== Exercise prompt ==
Lines in the listing below that contain the string "also" are to be found and copied.

== Dataset excerpts ==

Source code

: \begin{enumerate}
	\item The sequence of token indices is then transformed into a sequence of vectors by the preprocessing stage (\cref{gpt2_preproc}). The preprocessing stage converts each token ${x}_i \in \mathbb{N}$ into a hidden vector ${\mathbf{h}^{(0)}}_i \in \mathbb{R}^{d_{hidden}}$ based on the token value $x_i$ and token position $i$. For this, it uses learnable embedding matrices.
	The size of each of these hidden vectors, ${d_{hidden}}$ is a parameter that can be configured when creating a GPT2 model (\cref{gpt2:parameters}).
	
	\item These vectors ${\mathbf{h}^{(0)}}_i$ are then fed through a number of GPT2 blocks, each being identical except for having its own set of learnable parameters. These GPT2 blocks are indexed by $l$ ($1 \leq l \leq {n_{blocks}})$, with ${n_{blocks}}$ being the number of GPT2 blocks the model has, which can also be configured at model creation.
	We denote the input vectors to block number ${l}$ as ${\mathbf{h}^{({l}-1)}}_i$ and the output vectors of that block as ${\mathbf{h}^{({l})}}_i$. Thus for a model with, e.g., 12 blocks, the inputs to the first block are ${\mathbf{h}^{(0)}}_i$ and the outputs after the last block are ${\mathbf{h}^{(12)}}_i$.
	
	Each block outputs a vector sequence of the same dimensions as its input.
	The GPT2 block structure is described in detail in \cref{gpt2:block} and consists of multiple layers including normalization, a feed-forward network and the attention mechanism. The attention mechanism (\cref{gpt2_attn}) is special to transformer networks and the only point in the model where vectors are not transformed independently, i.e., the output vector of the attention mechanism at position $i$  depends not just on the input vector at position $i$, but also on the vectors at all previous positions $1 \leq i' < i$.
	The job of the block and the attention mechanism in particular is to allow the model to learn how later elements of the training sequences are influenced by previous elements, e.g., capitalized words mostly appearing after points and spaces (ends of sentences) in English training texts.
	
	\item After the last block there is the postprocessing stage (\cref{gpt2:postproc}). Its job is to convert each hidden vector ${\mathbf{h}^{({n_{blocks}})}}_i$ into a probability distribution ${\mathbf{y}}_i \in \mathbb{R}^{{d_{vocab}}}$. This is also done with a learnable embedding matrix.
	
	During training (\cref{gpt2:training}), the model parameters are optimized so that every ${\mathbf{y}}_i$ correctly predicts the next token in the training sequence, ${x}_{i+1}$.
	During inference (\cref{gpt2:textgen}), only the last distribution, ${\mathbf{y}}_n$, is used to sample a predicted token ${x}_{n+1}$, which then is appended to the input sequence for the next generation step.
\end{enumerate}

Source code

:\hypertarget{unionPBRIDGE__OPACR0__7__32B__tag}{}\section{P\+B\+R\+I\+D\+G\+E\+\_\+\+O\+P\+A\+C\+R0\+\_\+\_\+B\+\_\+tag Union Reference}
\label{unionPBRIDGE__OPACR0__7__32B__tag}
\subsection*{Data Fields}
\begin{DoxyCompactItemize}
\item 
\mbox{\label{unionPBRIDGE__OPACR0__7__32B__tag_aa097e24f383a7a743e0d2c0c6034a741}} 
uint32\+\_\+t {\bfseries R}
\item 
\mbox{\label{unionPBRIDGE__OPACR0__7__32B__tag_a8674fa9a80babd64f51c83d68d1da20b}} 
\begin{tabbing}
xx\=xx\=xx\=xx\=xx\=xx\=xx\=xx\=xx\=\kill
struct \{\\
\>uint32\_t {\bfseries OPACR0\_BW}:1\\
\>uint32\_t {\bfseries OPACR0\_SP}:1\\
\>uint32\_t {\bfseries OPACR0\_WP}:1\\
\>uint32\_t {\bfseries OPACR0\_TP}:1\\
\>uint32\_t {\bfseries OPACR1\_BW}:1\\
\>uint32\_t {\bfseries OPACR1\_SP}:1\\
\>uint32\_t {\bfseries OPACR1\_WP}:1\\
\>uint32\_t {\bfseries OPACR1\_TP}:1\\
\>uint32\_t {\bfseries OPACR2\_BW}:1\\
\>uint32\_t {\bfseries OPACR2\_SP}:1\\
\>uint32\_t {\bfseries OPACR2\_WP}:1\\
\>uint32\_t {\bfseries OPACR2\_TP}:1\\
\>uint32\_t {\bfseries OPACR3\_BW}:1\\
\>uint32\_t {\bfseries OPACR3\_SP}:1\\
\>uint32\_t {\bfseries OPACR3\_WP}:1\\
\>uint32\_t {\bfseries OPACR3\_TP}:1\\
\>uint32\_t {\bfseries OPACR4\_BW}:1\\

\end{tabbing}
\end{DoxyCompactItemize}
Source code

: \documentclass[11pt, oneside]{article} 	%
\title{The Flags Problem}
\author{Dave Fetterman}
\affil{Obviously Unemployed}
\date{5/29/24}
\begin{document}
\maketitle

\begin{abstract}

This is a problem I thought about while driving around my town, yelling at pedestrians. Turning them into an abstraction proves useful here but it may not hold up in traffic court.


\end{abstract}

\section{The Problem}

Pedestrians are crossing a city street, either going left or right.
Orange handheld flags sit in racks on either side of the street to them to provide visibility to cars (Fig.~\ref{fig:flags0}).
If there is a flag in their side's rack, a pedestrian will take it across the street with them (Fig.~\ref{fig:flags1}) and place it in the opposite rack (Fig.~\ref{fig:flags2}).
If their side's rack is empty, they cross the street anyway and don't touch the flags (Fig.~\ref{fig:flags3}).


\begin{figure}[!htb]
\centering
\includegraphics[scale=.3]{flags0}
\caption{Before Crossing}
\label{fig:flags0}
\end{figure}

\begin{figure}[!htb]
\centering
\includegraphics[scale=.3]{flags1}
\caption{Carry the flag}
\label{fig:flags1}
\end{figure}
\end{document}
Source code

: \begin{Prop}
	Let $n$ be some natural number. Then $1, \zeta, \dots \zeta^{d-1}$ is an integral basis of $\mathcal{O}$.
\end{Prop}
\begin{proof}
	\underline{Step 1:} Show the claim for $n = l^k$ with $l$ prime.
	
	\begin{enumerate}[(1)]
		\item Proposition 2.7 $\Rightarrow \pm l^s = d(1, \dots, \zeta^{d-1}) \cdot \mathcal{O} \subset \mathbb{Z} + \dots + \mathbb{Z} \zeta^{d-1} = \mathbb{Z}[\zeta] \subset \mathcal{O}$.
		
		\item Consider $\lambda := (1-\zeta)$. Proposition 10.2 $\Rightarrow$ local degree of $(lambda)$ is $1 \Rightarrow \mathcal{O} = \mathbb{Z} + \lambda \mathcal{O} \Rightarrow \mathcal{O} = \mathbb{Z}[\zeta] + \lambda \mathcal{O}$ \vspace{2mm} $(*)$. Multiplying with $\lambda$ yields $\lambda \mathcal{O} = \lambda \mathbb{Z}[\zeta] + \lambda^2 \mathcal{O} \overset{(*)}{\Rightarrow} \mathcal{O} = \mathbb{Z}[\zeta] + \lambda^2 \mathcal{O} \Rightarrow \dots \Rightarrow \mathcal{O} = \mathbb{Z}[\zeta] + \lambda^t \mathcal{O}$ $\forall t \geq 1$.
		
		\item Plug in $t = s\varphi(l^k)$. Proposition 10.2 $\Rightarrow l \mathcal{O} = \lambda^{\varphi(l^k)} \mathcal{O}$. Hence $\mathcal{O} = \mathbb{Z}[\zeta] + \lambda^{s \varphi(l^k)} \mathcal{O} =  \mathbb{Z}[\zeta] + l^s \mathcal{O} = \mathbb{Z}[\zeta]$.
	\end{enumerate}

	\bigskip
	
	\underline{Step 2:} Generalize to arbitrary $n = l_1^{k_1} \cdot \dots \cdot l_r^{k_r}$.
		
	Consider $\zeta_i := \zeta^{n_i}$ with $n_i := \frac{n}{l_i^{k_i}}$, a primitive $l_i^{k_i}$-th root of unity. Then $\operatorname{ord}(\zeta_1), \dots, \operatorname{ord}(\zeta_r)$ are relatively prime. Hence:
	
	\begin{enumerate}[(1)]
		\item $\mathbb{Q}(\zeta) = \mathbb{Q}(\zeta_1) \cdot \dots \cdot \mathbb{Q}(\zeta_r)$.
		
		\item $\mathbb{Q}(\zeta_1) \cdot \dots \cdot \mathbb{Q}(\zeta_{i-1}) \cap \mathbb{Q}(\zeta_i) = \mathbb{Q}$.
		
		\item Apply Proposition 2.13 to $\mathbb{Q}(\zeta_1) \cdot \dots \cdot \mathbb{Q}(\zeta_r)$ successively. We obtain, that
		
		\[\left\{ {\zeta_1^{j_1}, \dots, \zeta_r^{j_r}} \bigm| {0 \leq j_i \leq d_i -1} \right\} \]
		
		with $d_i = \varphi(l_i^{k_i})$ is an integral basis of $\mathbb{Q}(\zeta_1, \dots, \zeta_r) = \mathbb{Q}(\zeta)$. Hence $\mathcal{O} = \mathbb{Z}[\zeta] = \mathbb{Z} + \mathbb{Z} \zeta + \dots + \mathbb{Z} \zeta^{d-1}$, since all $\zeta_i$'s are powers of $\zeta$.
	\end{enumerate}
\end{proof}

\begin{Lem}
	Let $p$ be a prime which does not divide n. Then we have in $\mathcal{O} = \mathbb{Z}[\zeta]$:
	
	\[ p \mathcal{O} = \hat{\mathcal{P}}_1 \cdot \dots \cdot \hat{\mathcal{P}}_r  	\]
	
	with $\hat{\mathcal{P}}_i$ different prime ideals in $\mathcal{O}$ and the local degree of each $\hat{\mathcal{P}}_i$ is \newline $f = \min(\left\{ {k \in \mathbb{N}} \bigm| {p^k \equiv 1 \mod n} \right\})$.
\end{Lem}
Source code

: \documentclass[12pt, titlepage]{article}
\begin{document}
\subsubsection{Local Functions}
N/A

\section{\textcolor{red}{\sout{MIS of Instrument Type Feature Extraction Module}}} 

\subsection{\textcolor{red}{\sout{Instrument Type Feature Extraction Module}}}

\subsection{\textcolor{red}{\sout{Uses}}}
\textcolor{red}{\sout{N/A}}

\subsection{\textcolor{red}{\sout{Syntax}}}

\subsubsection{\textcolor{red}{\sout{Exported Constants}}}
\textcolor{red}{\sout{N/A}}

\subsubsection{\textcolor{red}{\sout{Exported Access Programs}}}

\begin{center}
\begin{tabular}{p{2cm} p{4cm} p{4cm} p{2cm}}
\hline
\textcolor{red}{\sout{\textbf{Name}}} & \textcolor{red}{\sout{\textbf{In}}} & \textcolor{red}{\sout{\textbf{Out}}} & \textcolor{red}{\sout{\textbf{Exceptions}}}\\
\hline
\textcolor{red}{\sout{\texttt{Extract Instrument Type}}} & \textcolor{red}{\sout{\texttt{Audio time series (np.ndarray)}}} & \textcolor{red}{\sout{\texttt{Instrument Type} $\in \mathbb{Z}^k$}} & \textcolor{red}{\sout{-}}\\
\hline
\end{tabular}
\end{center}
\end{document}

== Response box ==
	\item These vectors ${\mathbf{h}^{(0)}}_i$ are then fed through a number of GPT2 blocks, each being identical except for having its own set of learnable parameters. These GPT2 blocks are indexed by $l$ ($1 \leq l \leq {n_{blocks}})$, with ${n_{blocks}}$ being the number of GPT2 blocks the model has, which can also be configured at model creation.
	The GPT2 block structure is described in detail in \cref{gpt2:block} and consists of multiple layers including normalization, a feed-forward network and the attention mechanism. The attention mechanism (\cref{gpt2_attn}) is special to transformer networks and the only point in the model where vectors are not transformed independently, i.e., the output vector of the attention mechanism at position $i$  depends not just on the input vector at position $i$, but also on the vectors at all previous positions $1 \leq i' < i$.
	\item After the last block there is the postprocessing stage (\cref{gpt2:postproc}). Its job is to convert each hidden vector ${\mathbf{h}^{({n_{blocks}})}}_i$ into a probability distribution ${\mathbf{y}}_i \in \mathbb{R}^{{d_{vocab}}}$. This is also done with a learnable embedding matrix.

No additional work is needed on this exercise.